── Data to use ──
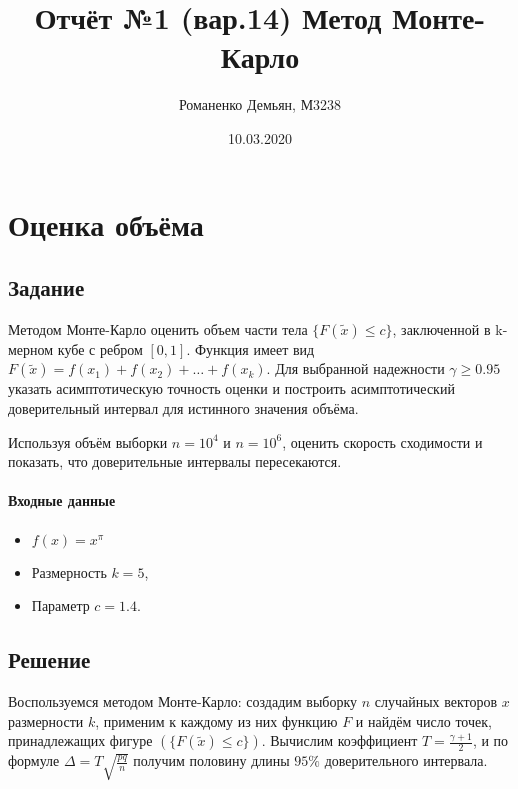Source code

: \documentclass{article}
\title{\textbf{Отчёт №1 (вар.14)} Метод Монте-Карло}
\author{Романенко Демьян, М3238}
\date{10.03.2020}
\begin{document}
	\maketitle
	\newpage

\maketitle
    \section{Оценка объёма}
        \subsection{Задание}
            Методом Монте-Карло оценить объем части тела $\{F(\widetilde{x}) \leq c\}$, заключенной в k-мерном кубе с ребром $[0,1]$. Функция имеет вид $F(\widetilde{x}) = f(x_1) + f(x_2) + \ldots + f(x_k)$. Для выбранной надежности $\gamma \geq 0.95$ указать асимптотическую точность оценки и построить асимптотический доверительный интервал для истинного значения объёма. 
            \newline
            
            Используя объём выборки $n = 10^4$ и $n = 10^6$, оценить скорость сходимости и показать, что доверительные интервалы пересекаются.
            \newline
            
            \paragraph{Входные данные}
                \begin{itemize}
                    \item $f(x) = x^\pi$
                    \item Размерность $k = 5$,
                    \item Параметр $c = 1.4$.
                \end{itemize}
        \subsection{Решение}
            Воспользуемся методом Монте-Карло: создадим выборку $n$ случайных векторов $x$  размерности $k$, применим к каждому из них функцию $F$ и найдём число точек, принадлежащих фигуре $(\{F(\widetilde{x}) \leq c\})$. Вычислим коэффициент $T = \frac{\gamma + 1}{2}$, и по формуле $\Delta = T\sqrt{\frac{pq}{n}}$ получим половину длины $95\%$ доверительного интервала.
\end{document}
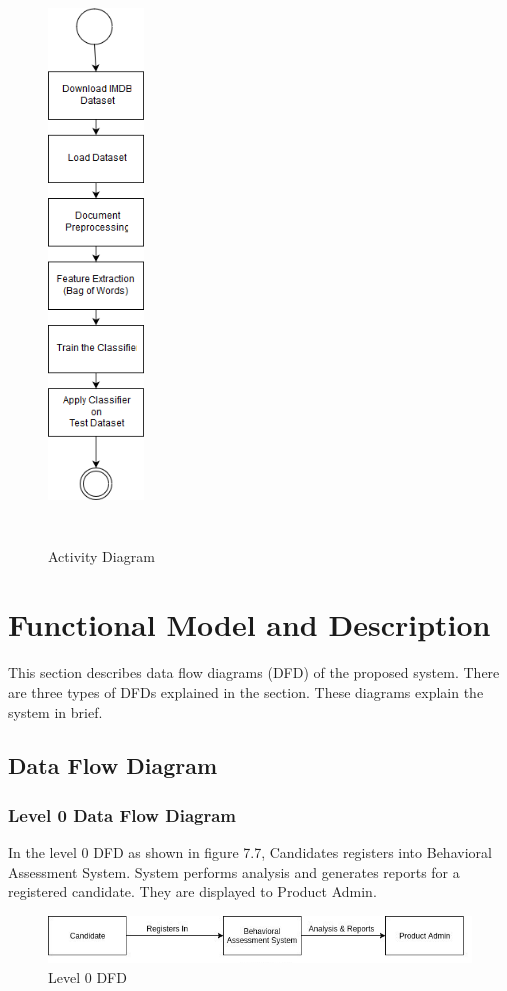 \documentclass[oneside,a4paper,12pt]{pictreport}
\begin{document}
\begin{figure}[h!]
\begin{center}
 

\includegraphics[width=1.0in,height=6.0in]{Activity.png}
\caption{Activity Diagram}
\end{center}

\end{figure}
\newpage
\section{Functional Model and Description}
This section describes data flow diagrams (DFD) of the proposed system. There are three types of DFDs explained in the section. These diagrams explain the system in brief.

\subsection{Data Flow Diagram}
\subsubsection{Level 0 Data Flow Diagram}
In the level 0 DFD as shown in figure 7.7, Candidates registers into Behavioral Assessment System. System performs analysis and generates reports for a registered candidate. They are displayed to Product Admin.\\
\begin{figure}[h!]
\includegraphics[width=4.5in]{DFD-0.jpg}
\caption{Level 0 DFD}
\end{figure}
\end{document}
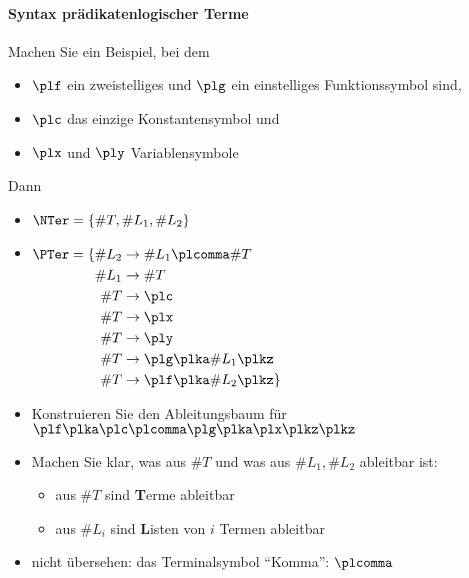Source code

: \begin{tutorium}
  \paragraph{Syntax prädikatenlogischer Terme}

  Machen Sie ein Beispiel, bei dem
  \begin{itemize}
  \item $\plf$ ein zweistelliges und $\plg$ ein einstelliges
    Funktionssymbol sind,
  \item $\plc$ das einzige Konstantensymbol und
  \item $\plx$ und $\ply$ Variablensymbole
  \end{itemize}
  Dann
  \begin{itemize}
  \item $\NTer=\{ \#T, \#L_1, \#L_2 \}$
  \item $\begin{aligned}[t]
      \PTer=\{  \#L_2 & \to \#L_1\plcomma\#T \\
                \#L_1 & \to \#T  \\
                \#T   & \to \plc \\
                \#T   & \to \plx \\
                \#T   & \to \ply \\
                \#T   & \to \plg\plka \#L_1 \plkz \\
                \#T   & \to \plf\plka \#L_2 \plkz \}
              \end{aligned}
              $
  \end{itemize}


  \begin{itemize}
  \item Konstruieren Sie \zB den Ableitungsbaum für
    $\plf\plka\plc\plcomma\plg\plka\plx\plkz\plkz$
  \item Machen Sie klar, was aus $\#T$ und was aus $\#L_1,\#L_2$
    ableitbar ist:
    \begin{itemize}
    \item aus $\#T$ sind \textbf{T}erme ableitbar
    \item aus $\#L_i$ sind \textbf{L}isten von $i$ Termen ableitbar
    \end{itemize}
  \item nicht übersehen: das Terminalsymbol "`Komma"': $\plcomma$
  \end{itemize}
\end{tutorium}

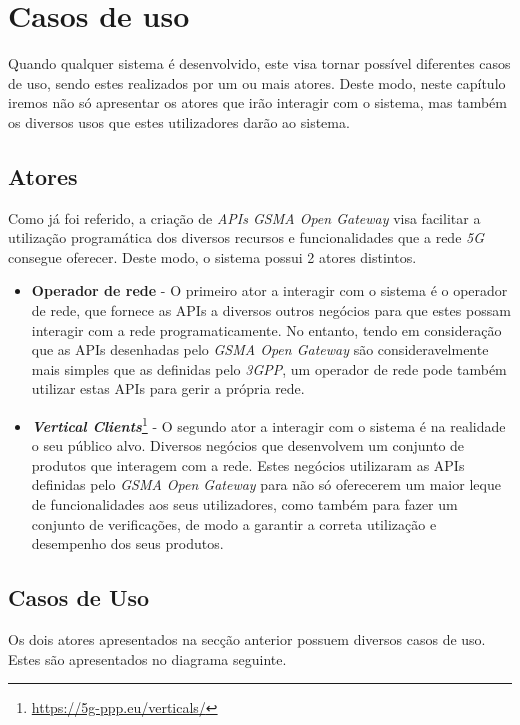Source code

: \chapter{Casos de uso}

Quando qualquer sistema é desenvolvido, este visa tornar possível diferentes
casos de uso, sendo estes realizados por um ou mais atores. 
Deste modo, neste capítulo iremos não só apresentar os atores que irão
interagir com o sistema, mas também os diversos usos que estes utilizadores
darão ao sistema.

\section{Atores}

Como já foi referido, a criação de \emph{APIs GSMA Open Gateway} visa facilitar
a utilização programática dos diversos recursos e funcionalidades que a rede
\emph{5G} consegue oferecer. Deste modo, o sistema possui 2 atores distintos.
\begin{itemize}
	\item \textbf{Operador de rede} - O primeiro ator a interagir
	      com o sistema é o operador de rede, que fornece as APIs a diversos outros
	      negócios para que estes possam interagir com a rede programaticamente. No
	      entanto, tendo em consideração que as APIs desenhadas pelo \emph{GSMA Open
		      Gateway} são consideravelmente mais simples que as definidas pelo
	      \emph{3GPP}, um operador de rede pode também utilizar estas APIs para gerir a
	      própria rede.

	\item \textbf{\emph{Vertical
			      Clients}}\footnote{\url{https://5g-ppp.eu/verticals/}} - O segundo ator a
	      interagir com o sistema é na realidade o seu público alvo. Diversos
	      negócios que desenvolvem um conjunto de produtos que interagem com a rede.
	      Estes negócios utilizaram as APIs definidas pelo \emph{GSMA Open Gateway}
	      para não só oferecerem um maior leque de funcionalidades aos seus
	      utilizadores, como também para fazer um conjunto de verificações, de modo a
	      garantir a correta utilização e desempenho dos seus produtos. \end{itemize}

\section{Casos de Uso}

Os dois atores apresentados na secção anterior possuem diversos casos de uso.
Estes são apresentados no diagrama seguinte.

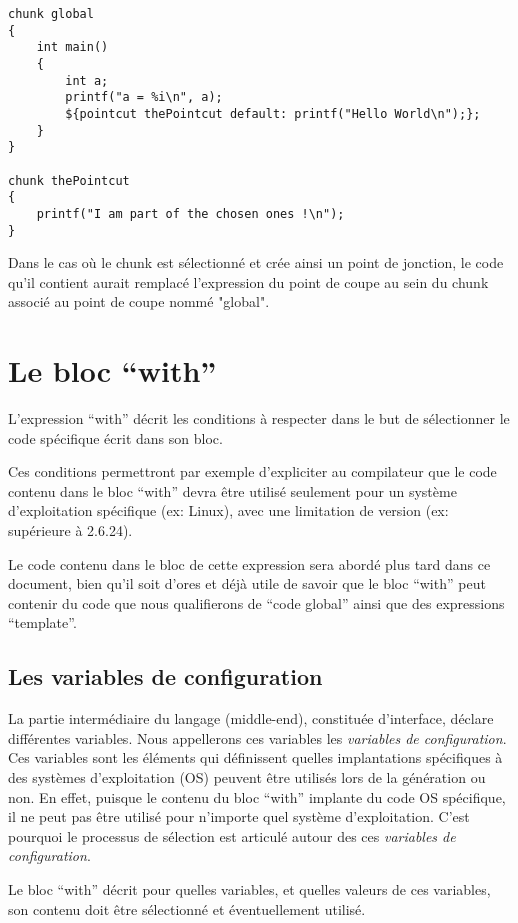 \documentclass[french]{rtxreport}
\begin{document}
\begin{lstlisting}
chunk global
{
    int main()
    {
        int a;
        printf("a = %i\n", a);
        ${pointcut thePointcut default: printf("Hello World\n");};
    }
}

chunk thePointcut
{
    printf("I am part of the chosen ones !\n");
}
\end{lstlisting}

Dans le cas où le chunk est sélectionné et crée ainsi un point de jonction, le
code qu'il contient aurait remplacé l'expression du point de coupe au sein du
chunk associé au point de coupe nommé "global".


\chapter{Le bloc “with”}

L'expression “with” décrit les conditions à respecter dans le but de
sélectionner le code spécifique écrit dans son bloc.

Ces conditions permettront par exemple d'expliciter au compilateur que le code
contenu dans le bloc “with” devra être utilisé seulement pour un système
d'exploitation spécifique (ex: Linux), avec une limitation de version
(ex: supérieure à 2.6.24).

Le code contenu dans le bloc de cette expression sera abordé plus tard dans ce
document, bien qu'il soit d'ores et déjà utile de savoir que le bloc “with” peut
contenir du code que nous qualifierons de ``code global'' ainsi que des
expressions ``template''.

\section{Les variables de configuration}

La partie intermédiaire du langage (middle-end), constituée d'interface, déclare
différentes variables. Nous appellerons ces variables les \emph{variables de
configuration}. Ces variables sont les éléments qui définissent quelles
implantations spécifiques à des systèmes d'exploitation (OS) peuvent être
utilisés lors de la génération ou non. En effet, puisque le contenu du bloc
“with” implante du code OS spécifique, il ne peut pas être utilisé pour
n'importe quel système d'exploitation. C'est pourquoi le processus de sélection
est articulé autour des ces \emph{variables de configuration}.

Le bloc “with” décrit pour quelles variables, et quelles valeurs de ces
variables, son contenu doit être sélectionné et éventuellement utilisé.
\end{document}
───
Task description -
Copy out all the data above exactly, pictures excluded.

Solved exercise -
Source code

: \documentclass{article}
\title{\textbf{Отчёт №1 (вар.14)} Метод Монте-Карло}
\author{Романенко Демьян, М3238}
\date{10.03.2020}
\begin{document}
	\maketitle
	\newpage

\maketitle
    \section{Оценка объёма}
        \subsection{Задание}
            Методом Монте-Карло оценить объем части тела $\{F(\widetilde{x}) \leq c\}$, заключенной в k-мерном кубе с ребром $[0,1]$. Функция имеет вид $F(\widetilde{x}) = f(x_1) + f(x_2) + \ldots + f(x_k)$. Для выбранной надежности $\gamma \geq 0.95$ указать асимптотическую точность оценки и построить асимптотический доверительный интервал для истинного значения объёма. 
            \newline
            
            Используя объём выборки $n = 10^4$ и $n = 10^6$, оценить скорость сходимости и показать, что доверительные интервалы пересекаются.
            \newline
            
            \paragraph{Входные данные}
                \begin{itemize}
                    \item $f(x) = x^\pi$
                    \item Размерность $k = 5$,
                    \item Параметр $c = 1.4$.
                \end{itemize}
        \subsection{Решение}
            Воспользуемся методом Монте-Карло: создадим выборку $n$ случайных векторов $x$  размерности $k$, применим к каждому из них функцию $F$ и найдём число точек, принадлежащих фигуре $(\{F(\widetilde{x}) \leq c\})$. Вычислим коэффициент $T = \frac{\gamma + 1}{2}$, и по формуле $\Delta = T\sqrt{\frac{pq}{n}}$ получим половину длины $95\%$ доверительного интервала.
\end{document}
 \documentclass[oneside,a4paper,12pt]{pictreport}
\begin{document}
\begin{figure}[h!]
\begin{center}
 

\includegraphics[width=1.0in,height=6.0in]{Activity.png}
\caption{Activity Diagram}
\end{center}

\end{figure}
\newpage
\section{Functional Model and Description}
This section describes data flow diagrams (DFD) of the proposed system. There are three types of DFDs explained in the section. These diagrams explain the system in brief.

\subsection{Data Flow Diagram}
\subsubsection{Level 0 Data Flow Diagram}
In the level 0 DFD as shown in figure 7.7, Candidates registers into Behavioral Assessment System. System performs analysis and generates reports for a registered candidate. They are displayed to Product Admin.\\
\begin{figure}[h!]
\includegraphics[width=4.5in]{DFD-0.jpg}
\caption{Level 0 DFD}
\end{figure}
\end{document}
Source code

: \begin{tutorium}
  \paragraph{Syntax prädikatenlogischer Terme}

  Machen Sie ein Beispiel, bei dem
  \begin{itemize}
  \item $\plf$ ein zweistelliges und $\plg$ ein einstelliges
    Funktionssymbol sind,
  \item $\plc$ das einzige Konstantensymbol und
  \item $\plx$ und $\ply$ Variablensymbole
  \end{itemize}
  Dann
  \begin{itemize}
  \item $\NTer=\{ \#T, \#L_1, \#L_2 \}$
  \item $\begin{aligned}[t]
      \PTer=\{  \#L_2 & \to \#L_1\plcomma\#T \\
                \#L_1 & \to \#T  \\
                \#T   & \to \plc \\
                \#T   & \to \plx \\
                \#T   & \to \ply \\
                \#T   & \to \plg\plka \#L_1 \plkz \\
                \#T   & \to \plf\plka \#L_2 \plkz \}
              \end{aligned}
              $
  \end{itemize}


  \begin{itemize}
  \item Konstruieren Sie \zB den Ableitungsbaum für
    $\plf\plka\plc\plcomma\plg\plka\plx\plkz\plkz$
  \item Machen Sie klar, was aus $\#T$ und was aus $\#L_1,\#L_2$
    ableitbar ist:
    \begin{itemize}
    \item aus $\#T$ sind \textbf{T}erme ableitbar
    \item aus $\#L_i$ sind \textbf{L}isten von $i$ Termen ableitbar
    \end{itemize}
  \item nicht übersehen: das Terminalsymbol "`Komma"': $\plcomma$
  \end{itemize}
\end{tutorium}

Source code

: \chapter{Casos de uso}

Quando qualquer sistema é desenvolvido, este visa tornar possível diferentes
casos de uso, sendo estes realizados por um ou mais atores. 
Deste modo, neste capítulo iremos não só apresentar os atores que irão
interagir com o sistema, mas também os diversos usos que estes utilizadores
darão ao sistema.

\section{Atores}

Como já foi referido, a criação de \emph{APIs GSMA Open Gateway} visa facilitar
a utilização programática dos diversos recursos e funcionalidades que a rede
\emph{5G} consegue oferecer. Deste modo, o sistema possui 2 atores distintos.
\begin{itemize}
	\item \textbf{Operador de rede} - O primeiro ator a interagir
	      com o sistema é o operador de rede, que fornece as APIs a diversos outros
	      negócios para que estes possam interagir com a rede programaticamente. No
	      entanto, tendo em consideração que as APIs desenhadas pelo \emph{GSMA Open
		      Gateway} são consideravelmente mais simples que as definidas pelo
	      \emph{3GPP}, um operador de rede pode também utilizar estas APIs para gerir a
	      própria rede.

	\item \textbf{\emph{Vertical
			      Clients}}\footnote{\url{https://5g-ppp.eu/verticals/}} - O segundo ator a
	      interagir com o sistema é na realidade o seu público alvo. Diversos
	      negócios que desenvolvem um conjunto de produtos que interagem com a rede.
	      Estes negócios utilizaram as APIs definidas pelo \emph{GSMA Open Gateway}
	      para não só oferecerem um maior leque de funcionalidades aos seus
	      utilizadores, como também para fazer um conjunto de verificações, de modo a
	      garantir a correta utilização e desempenho dos seus produtos. \end{itemize}

\section{Casos de Uso}

Os dois atores apresentados na secção anterior possuem diversos casos de uso.
Estes são apresentados no diagrama seguinte.

 \documentclass[french]{rtxreport}
\begin{document}
\begin{lstlisting}
chunk global
{
    int main()
    {
        int a;
        printf("a = %i\n", a);
        ${pointcut thePointcut default: printf("Hello World\n");};
    }
}

chunk thePointcut
{
    printf("I am part of the chosen ones !\n");
}
\end{lstlisting}

Dans le cas où le chunk est sélectionné et crée ainsi un point de jonction, le
code qu'il contient aurait remplacé l'expression du point de coupe au sein du
chunk associé au point de coupe nommé "global".


\chapter{Le bloc “with”}

L'expression “with” décrit les conditions à respecter dans le but de
sélectionner le code spécifique écrit dans son bloc.

Ces conditions permettront par exemple d'expliciter au compilateur que le code
contenu dans le bloc “with” devra être utilisé seulement pour un système
d'exploitation spécifique (ex: Linux), avec une limitation de version
(ex: supérieure à 2.6.24).

Le code contenu dans le bloc de cette expression sera abordé plus tard dans ce
document, bien qu'il soit d'ores et déjà utile de savoir que le bloc “with” peut
contenir du code que nous qualifierons de ``code global'' ainsi que des
expressions ``template''.

\section{Les variables de configuration}

La partie intermédiaire du langage (middle-end), constituée d'interface, déclare
différentes variables. Nous appellerons ces variables les \emph{variables de
configuration}. Ces variables sont les éléments qui définissent quelles
implantations spécifiques à des systèmes d'exploitation (OS) peuvent être
utilisés lors de la génération ou non. En effet, puisque le contenu du bloc
“with” implante du code OS spécifique, il ne peut pas être utilisé pour
n'importe quel système d'exploitation. C'est pourquoi le processus de sélection
est articulé autour des ces \emph{variables de configuration}.

Le bloc “with” décrit pour quelles variables, et quelles valeurs de ces
variables, son contenu doit être sélectionné et éventuellement utilisé.
\end{document}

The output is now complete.